Most of my criticisms of the film revolve around the plot (not to mention Day's interminable singing of Que Sera Sera), such as why does Louis Bernard (when he is dying) not tell James Stewart about the English couple (Mr & Mrs Drayton) but only tell them the name of the chapel in London where they live? I suppose the answer is because Stewart and Day would not have allowed Mrs Drayton to then take their son and there would have been no kidnap and no film. Also, the information that Stewart has about the assassination ceases to be important once he and Day confront the Draytons at the chapel and Day calls the police. At that point in the film Stewart has actually passed on everything he knows to the police, i.e. the name of the chapel and the fact that someone will be assassinated. Why do the kidnappers still need his son? He has nothing left to say.

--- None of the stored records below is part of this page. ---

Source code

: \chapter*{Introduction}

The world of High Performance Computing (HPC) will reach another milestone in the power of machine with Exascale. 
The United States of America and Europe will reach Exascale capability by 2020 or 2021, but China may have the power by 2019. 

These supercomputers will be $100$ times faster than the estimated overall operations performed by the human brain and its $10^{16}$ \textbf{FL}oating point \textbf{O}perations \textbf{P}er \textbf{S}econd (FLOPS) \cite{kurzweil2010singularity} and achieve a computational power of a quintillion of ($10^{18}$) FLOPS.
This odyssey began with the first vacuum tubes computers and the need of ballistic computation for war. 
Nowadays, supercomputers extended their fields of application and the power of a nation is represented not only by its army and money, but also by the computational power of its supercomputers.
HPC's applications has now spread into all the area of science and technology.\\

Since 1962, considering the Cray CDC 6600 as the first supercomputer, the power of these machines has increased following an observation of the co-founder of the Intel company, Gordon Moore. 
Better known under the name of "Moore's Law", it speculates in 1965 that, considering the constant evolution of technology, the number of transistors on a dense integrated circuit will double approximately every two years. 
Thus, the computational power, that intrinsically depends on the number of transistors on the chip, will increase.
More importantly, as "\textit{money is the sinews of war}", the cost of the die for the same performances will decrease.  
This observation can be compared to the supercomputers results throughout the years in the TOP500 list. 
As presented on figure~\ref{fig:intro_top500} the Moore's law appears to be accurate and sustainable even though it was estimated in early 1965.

With regard to the chapel itself, there is the ridiculous confusion regarding the name Ambrose Chapel. Any right thinking person would realise it is a place and not a person. Yet Stewart thinks Ambrose Chapel is a person and amazingly manages to find the name listed in the telephone directory (doctors in Indiana obviously don't have to be too bright). The film then goes through the pointless confrontation at the Taxidermists between Stewart and TWO men named Ambrose Chapel – how stupid.

Notwithstanding these problems "The Man…" is a decent film. Stewart puts in a very good performance (as always) and there are some nice scenes but this is well short of Hitchcock's best films and even some of his less regarded films such as "Rope". I haven't seen the original 1934 version of "The Man…" so I don't know how it compares to the 1956 remake. The general consensus is that the remake is far superior – if that's true I don't think I'll be rushing out to see the original any time soon, even if it does star Peter Lorre.